● **Material supplied**:
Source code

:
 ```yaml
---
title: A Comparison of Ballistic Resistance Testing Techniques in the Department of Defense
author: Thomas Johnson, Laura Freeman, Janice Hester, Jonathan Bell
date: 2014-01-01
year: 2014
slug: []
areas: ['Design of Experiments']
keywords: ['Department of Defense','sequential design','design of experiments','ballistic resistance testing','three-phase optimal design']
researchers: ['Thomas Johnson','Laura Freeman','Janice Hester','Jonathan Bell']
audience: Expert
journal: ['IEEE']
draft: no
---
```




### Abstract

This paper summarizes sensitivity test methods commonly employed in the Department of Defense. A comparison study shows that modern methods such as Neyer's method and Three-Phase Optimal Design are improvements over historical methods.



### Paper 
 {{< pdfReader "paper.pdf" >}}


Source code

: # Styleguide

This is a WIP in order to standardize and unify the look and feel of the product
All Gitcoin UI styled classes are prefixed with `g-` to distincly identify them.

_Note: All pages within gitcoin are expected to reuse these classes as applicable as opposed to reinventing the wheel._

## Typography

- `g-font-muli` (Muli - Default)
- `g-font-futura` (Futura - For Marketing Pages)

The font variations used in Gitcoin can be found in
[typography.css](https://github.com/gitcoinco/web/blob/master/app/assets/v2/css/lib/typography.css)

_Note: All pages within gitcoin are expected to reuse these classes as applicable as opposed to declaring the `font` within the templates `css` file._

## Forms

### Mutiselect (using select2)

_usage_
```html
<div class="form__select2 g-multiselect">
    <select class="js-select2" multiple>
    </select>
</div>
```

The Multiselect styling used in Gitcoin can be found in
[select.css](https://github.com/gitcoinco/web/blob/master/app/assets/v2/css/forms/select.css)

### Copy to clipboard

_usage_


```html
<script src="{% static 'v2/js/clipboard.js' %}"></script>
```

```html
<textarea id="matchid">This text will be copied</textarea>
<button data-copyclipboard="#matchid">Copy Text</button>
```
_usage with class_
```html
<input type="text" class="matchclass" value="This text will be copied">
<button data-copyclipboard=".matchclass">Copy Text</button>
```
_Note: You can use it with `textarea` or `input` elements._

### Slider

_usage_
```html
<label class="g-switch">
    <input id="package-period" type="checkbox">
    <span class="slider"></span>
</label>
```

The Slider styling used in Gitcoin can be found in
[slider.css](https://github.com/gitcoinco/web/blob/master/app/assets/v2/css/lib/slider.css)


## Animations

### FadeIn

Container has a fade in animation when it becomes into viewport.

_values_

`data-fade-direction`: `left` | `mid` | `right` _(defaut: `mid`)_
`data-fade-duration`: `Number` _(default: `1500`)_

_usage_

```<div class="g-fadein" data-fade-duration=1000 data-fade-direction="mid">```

--

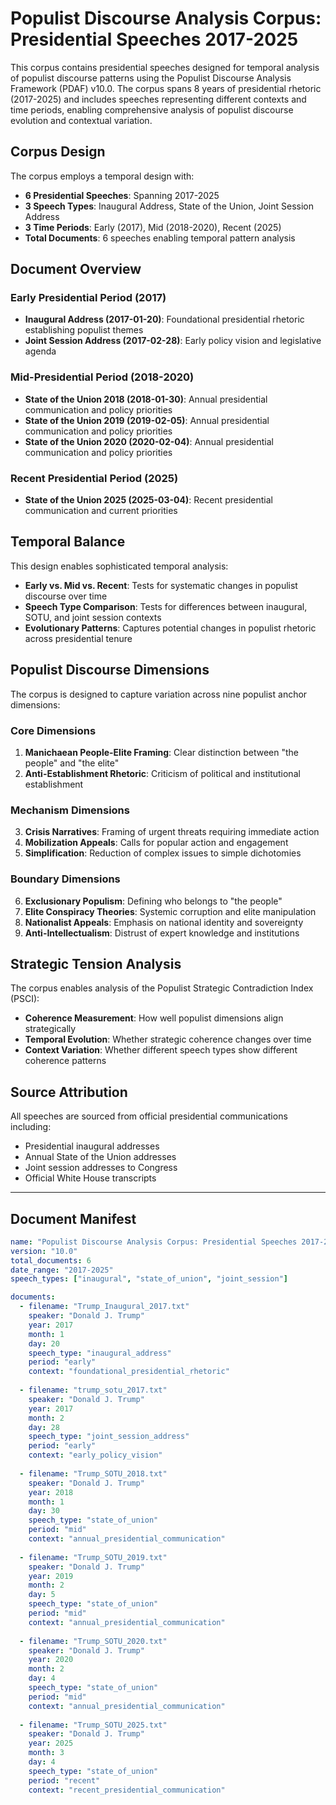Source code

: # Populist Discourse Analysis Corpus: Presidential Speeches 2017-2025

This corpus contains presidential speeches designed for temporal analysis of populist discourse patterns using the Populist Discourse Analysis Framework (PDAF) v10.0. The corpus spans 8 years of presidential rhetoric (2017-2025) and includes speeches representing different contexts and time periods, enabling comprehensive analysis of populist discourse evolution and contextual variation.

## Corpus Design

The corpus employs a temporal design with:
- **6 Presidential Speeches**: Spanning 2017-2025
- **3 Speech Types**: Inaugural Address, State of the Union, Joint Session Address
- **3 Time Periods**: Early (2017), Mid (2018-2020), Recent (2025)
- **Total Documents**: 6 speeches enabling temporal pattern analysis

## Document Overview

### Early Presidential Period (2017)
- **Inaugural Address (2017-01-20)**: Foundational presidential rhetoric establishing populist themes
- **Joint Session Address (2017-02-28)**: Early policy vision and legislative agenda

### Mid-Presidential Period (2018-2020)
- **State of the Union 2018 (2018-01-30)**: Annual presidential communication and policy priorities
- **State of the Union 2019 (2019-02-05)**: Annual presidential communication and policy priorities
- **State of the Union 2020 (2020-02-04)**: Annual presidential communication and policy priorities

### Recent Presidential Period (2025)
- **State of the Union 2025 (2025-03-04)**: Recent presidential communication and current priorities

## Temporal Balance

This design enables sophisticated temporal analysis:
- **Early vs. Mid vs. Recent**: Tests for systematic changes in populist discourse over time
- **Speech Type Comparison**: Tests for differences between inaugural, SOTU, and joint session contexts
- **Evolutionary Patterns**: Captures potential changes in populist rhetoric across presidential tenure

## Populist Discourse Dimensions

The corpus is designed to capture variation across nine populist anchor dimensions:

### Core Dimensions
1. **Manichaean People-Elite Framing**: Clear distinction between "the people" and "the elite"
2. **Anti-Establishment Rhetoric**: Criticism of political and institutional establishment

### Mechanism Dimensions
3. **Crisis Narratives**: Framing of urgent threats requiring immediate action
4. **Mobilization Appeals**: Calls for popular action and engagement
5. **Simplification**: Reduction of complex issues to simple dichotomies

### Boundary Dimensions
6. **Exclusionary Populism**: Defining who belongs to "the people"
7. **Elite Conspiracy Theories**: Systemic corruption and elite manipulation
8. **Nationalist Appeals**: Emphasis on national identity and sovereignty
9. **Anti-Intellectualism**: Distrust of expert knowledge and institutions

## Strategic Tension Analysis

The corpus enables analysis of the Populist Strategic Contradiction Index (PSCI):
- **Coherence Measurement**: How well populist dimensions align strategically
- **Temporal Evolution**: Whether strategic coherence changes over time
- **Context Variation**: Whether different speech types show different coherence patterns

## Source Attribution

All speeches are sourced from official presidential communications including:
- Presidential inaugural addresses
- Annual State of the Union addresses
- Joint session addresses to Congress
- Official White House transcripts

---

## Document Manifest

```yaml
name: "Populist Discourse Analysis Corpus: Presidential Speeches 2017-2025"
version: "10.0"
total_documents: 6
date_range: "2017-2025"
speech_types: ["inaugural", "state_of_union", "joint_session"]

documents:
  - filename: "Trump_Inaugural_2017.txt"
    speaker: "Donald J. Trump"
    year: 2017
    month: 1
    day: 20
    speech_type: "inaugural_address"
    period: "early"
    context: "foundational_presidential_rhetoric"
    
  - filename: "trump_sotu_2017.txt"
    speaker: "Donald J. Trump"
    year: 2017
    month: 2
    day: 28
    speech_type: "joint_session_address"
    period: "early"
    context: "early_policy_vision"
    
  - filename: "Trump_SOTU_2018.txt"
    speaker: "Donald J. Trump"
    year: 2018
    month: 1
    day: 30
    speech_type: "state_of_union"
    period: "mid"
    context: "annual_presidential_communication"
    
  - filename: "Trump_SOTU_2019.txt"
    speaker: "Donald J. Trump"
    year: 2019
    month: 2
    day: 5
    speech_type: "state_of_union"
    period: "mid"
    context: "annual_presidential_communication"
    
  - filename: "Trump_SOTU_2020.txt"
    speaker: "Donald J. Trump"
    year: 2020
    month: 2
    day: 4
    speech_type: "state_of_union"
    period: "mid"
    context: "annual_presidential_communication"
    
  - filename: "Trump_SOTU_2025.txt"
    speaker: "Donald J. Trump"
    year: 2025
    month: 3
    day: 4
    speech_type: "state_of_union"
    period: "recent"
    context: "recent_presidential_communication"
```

● **What to do**:
Locate the string "enables" in the listing above and copy every line where it occurs.

● **Exercise solution**:
This design enables sophisticated temporal analysis:
The corpus enables analysis of the Populist Strategic Contradiction Index (PSCI):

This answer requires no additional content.